Thomas, Katta, Zina and the DoTheNorth crew ensured that despite the sub-zero temperatures we were (very) well fed, our first-class gear was ready, and the cabin and sauna were warm and cosy.

Our trip started with an overnight in Stockholm, and we treated ourselves to a pilgrimage to the amazing Ekstedt Restaurant — where all the local produce is smoked or cooked on open fires. A perfect start to our wilderness adventure!

Ekstedt Restaurant, Stockholm

After dinner we strolled across town, our boots crunching satisfyingly in the snow, to a cosy room under the eaves in Hotel Skeppsholmen. Stockholm by night, under a silent shroud of sparkling snow, was enchanting and we soon collapsed, bellies too full, into bed.

View from Skeppsholmen

After a lovely Scandinavian breakfast (rye bread and pickled herring for me!) we crisscrossed the bridges to the old-town, before boarding our train heading northwards to Mora.

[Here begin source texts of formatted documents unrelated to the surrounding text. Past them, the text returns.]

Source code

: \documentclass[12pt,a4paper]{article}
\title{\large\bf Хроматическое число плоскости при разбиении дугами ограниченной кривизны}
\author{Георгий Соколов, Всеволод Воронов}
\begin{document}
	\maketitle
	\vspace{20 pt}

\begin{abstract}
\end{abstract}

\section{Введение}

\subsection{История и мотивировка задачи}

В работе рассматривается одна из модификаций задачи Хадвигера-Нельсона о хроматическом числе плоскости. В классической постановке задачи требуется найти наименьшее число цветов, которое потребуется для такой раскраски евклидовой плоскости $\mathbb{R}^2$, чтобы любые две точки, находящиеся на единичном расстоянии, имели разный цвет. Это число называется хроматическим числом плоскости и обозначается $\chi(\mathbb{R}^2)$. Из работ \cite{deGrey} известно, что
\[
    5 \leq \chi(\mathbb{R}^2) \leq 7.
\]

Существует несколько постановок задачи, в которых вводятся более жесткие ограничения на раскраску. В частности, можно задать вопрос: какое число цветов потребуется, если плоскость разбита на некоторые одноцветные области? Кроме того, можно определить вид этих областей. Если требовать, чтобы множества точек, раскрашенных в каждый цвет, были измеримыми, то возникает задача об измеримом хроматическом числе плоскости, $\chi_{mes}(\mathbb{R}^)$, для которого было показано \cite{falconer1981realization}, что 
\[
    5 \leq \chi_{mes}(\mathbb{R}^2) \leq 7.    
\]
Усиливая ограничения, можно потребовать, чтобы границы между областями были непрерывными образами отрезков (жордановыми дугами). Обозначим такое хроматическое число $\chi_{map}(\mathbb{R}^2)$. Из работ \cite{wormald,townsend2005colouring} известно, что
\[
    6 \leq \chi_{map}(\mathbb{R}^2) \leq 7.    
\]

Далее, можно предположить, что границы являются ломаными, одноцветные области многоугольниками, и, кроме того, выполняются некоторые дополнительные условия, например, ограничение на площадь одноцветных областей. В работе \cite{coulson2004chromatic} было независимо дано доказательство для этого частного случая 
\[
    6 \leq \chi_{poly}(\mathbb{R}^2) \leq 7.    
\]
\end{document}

The Swedes know how to run a train service that operates in the snow, and we arrived on time, and for a fraction of the cost of a comparable journey in the UK. Descending at Mora Strand we crunched our way down the already dark streets of Mora, catching our breath in the cold night air, to Hotell Fridhemsgatan. After a quick meal at the hotel we headed out to pub-crawl the town’s two pubs: The Bear and O’Learys. At 14 GBP for a pint and a large white wine the prices for alcohol were high, but not much more than London.

The next day we visited the Zorn Museum which has an excellent selection of Zorn’s works. Zorn was internationally renowned in his day, and was born in a small farmstead not far from Mora. 

Horsing around in Mora

Lunch was accompanied by a delicious Semla – a Swedish filled cream bun, traditionally eaten for Lent. Worth the trip to Sweden alone in my glutinous opinion!

Katta then drove us even further north, the headlights of the minibus bouncing off the pearly white snow and accentuating the deep black of the forest encasing the road. After hasty introductions to our travelling companions we settled down for a one hour drive. Each turning reduced the width of the road further, until we inched our way up a snow filled track to our cabin, home for the next two nights. We walked the last 200 meters to the cabin, drawn like moths by dozens of candles leading our way, and straining to perceive our surroundings in the absolute silence of the cold, dark Swedish night.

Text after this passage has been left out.